## WHAT YOU HAVE TO DO
Which lines mention "contrasts"? Show each one from the listing.

══ DATASET CONTENT ══

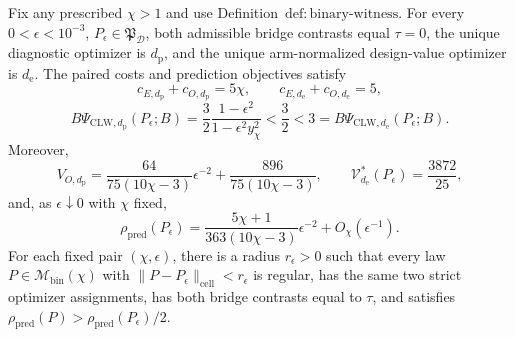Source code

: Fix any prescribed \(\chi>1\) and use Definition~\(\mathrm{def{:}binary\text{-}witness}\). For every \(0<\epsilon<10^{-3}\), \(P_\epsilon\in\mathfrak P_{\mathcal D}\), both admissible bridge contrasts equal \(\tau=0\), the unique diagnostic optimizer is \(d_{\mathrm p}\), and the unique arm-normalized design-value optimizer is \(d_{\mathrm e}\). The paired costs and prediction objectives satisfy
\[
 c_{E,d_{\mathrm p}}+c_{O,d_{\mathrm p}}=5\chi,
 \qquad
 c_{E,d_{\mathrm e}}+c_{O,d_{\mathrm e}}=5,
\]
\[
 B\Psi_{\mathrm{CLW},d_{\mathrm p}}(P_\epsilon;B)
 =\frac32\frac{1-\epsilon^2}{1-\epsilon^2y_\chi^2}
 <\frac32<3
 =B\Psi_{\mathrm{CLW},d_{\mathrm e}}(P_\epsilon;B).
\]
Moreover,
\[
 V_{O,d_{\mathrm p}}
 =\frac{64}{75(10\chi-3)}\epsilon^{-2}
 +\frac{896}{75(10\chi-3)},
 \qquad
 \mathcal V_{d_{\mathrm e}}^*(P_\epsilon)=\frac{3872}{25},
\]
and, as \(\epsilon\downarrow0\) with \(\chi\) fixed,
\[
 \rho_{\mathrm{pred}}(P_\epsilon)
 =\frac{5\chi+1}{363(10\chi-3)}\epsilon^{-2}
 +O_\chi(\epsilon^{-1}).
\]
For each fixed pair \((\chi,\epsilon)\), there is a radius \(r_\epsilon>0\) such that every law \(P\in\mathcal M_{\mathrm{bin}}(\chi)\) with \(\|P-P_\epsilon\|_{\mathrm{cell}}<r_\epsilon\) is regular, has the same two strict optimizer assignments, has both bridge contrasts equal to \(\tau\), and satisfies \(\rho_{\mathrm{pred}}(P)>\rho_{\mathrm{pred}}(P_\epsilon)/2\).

═══

## TASK OUTPUT
: Fix any prescribed \(\chi>1\) and use Definition~\(\mathrm{def{:}binary\text{-}witness}\). For every \(0<\epsilon<10^{-3}\), \(P_\epsilon\in\mathfrak P_{\mathcal D}\), both admissible bridge contrasts equal \(\tau=0\), the unique diagnostic optimizer is \(d_{\mathrm p}\), and the unique arm-normalized design-value optimizer is \(d_{\mathrm e}\). The paired costs and prediction objectives satisfy
For each fixed pair \((\chi,\epsilon)\), there is a radius \(r_\epsilon>0\) such that every law \(P\in\mathcal M_{\mathrm{bin}}(\chi)\) with \(\|P-P_\epsilon\|_{\mathrm{cell}}<r_\epsilon\) is regular, has the same two strict optimizer assignments, has both bridge contrasts equal to \(\tau\), and satisfies \(\rho_{\mathrm{pred}}(P)>\rho_{\mathrm{pred}}(P_\epsilon)/2\).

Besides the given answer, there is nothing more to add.